Caminamos a través de las calles transitadas. Se escuchaban las voces de las personas, muchos sitios se llenaban, y muchos otros terminaban su jornada de trabajo. Mi hogar en un inicio no fue la ciudad. Me parecía que era un lugar en donde todo quedaba a medias.
Y la primera vez que estuve ahí no pensé algo distinto, sino que encontré ese lugar donde te miran, y siguen. Eres un habitante más. Adoraba serlo.
-El calor está matándome -informó Russell, abanicándose.
La temperatura estaba alta. También sentí cómo mi cuerpo se crispó. Ian apretó mi mano y señaló una tienda en donde vendían agua. La cuestión es que ese no era su mayor atractivo, sino que era una heladería. De las mejores.
-Antes de que digas algo -me adelanté cuando vi las intenciones del recepcionista-. El helado será pequeño.
Vi a Ian dar brinquitos y arrastrarme hacia el lugar. La magia que nos rodeó al instante de entrar fue imposible de ignorar. En el ambiente se respiraba una mezcla de los sabores que había en la vitrina. Ian pegó la nariz al cristal, y eligió un helado de limón natural. Russell prefirió beber agua, y yo pedí uno de chocolate.

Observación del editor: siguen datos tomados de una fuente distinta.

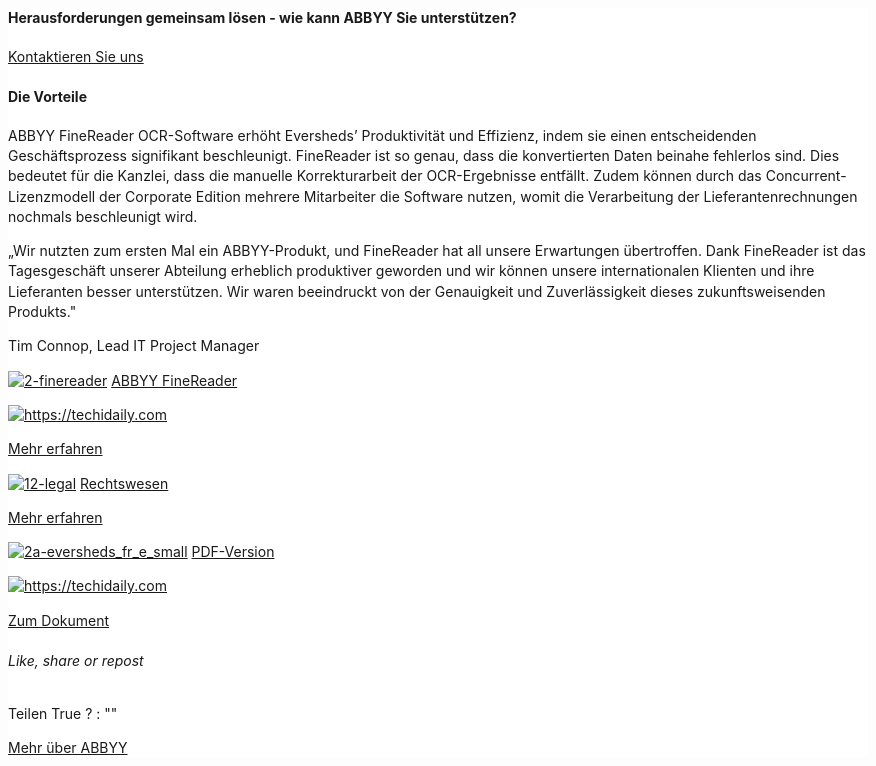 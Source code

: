 #### Herausforderungen gemeinsam lösen - wie kann ABBYY Sie unterstützen?  

[Kontaktieren Sie uns](https://tools.techidaily.com/abbyy/products/) 

#### Die Vorteile  

ABBYY FineReader OCR-Software erhöht Eversheds’ Produktivität und Effizienz, indem sie einen entscheidenden Geschäftsprozess signifikant beschleunigt. FineReader ist so genau, dass die konvertierten Daten beinahe fehlerlos sind. Dies bedeutet für die Kanzlei, dass die manuelle Korrekturarbeit der OCR-Ergebnisse entfällt. Zudem können durch das Concurrent-Lizenzmodell der Corporate Edition mehrere Mitarbeiter die Software nutzen, womit die Verarbeitung der Lieferantenrechnungen nochmals beschleunigt wird.  

 „Wir nutzten zum ersten Mal ein ABBYY-Produkt, und FineReader hat all unsere Erwartungen übertroffen. Dank FineReader ist das Tagesgeschäft unserer Abteilung erheblich produktiver geworden und wir können unsere internationalen Klienten und ihre Lieferanten besser unterstützen. Wir waren beeindruckt von der Genauigkeit und Zuverlässigkeit dieses zukunftsweisenden Produkts."

 Tim Connop, Lead IT Project Manager

[![2-finereader](https://static1.abbyy.com/abbyycommedia/14345/2-finereader.jpg)](https://tools.techidaily.com/abbyy/products/) [ABBYY FineReader](https://tools.techidaily.com/abbyy/products/) 


<a href="https://laganoo.pxf.io/c/5597632/1528689/16446" target="_top" id="1528689">
  <img src="//a.impactradius-go.com/display-ad/16446-1528689" border="0" alt="https://techidaily.com" width="300" height="90"/>
</a>
<img height="0" width="0" src="https://laganoo.pxf.io/i/5597632/1528689/16446" style="position:absolute;visibility:hidden;" border="0" />


[Mehr erfahren](https://tools.techidaily.com/abbyy/products/) 

[![12-legal](https://static2.abbyy.com/abbyycommedia/14362/12-legal.jpg)](https://tools.techidaily.com/abbyy/products/) [Rechtswesen](https://tools.techidaily.com/abbyy/products/) 

[Mehr erfahren](https://tools.techidaily.com/abbyy/products/) 

[![2a-eversheds_fr_e_small](https://static4.abbyy.com/abbyycommedia/14327/2a-eversheds_fr_e_small.jpg)](https://static1.abbyy.com/abbyycommedia/6162/cs-eversheds-fr-d.pdf "PDF-Version") [PDF-Version](https://static1.abbyy.com/abbyycommedia/6162/cs-eversheds-fr-d.pdf "PDF-Version") 


<a href="https://appsumo.8odi.net/c/5597632/2118315/7443" target="_top" id="2118315">
  <img src="//a.impactradius-go.com/display-ad/7443-2118315" border="0" alt="https://techidaily.com" width="728" height="90"/>
</a>
<img height="0" width="0" src="https://appsumo.8odi.net/i/5597632/2118315/7443" style="position:absolute;visibility:hidden;" border="0" />


[Zum Dokument](https://static1.abbyy.com/abbyycommedia/6162/cs-eversheds-fr-d.pdf "PDF-Version") 

###### Like, share or repost

Teilen  True ?  : "" 

[Mehr über ABBYY](https://tools.techidaily.com/abbyy/products/)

Russell era poseedor de unos ojos verdes que parecían de película, y su rostro era afable. Inspiraba lo mismo que un oso de felpa. Me dijo que esa era la gracia. En recepción casi todos se veían detenidos por la grandiosidad de sus iris. Casi, porque yo no tuve tiempo de fijarme en ellos.
Se nos fueron unos minutos más en trivialidades. Hasta que se me ocurrió preguntarle a Ian si le estaba gustando su helado. Me volví hacia y él y encontré la silla en que se había sentado, vacía. Me incorporé de golpe, haciendo que un poco de helado se cayera.
Mis cuerpo se enfrió, cada uno de los crujidos de mis articulaciones rebotaron en mi cabeza. La voz de Russell también hizo eco, como si estuviese alejándose. Segundos después mis pies respondieron y salí del establecimiento. Recorrí con los ojos el alrededor. Nada me indicaba por dónde se había ido.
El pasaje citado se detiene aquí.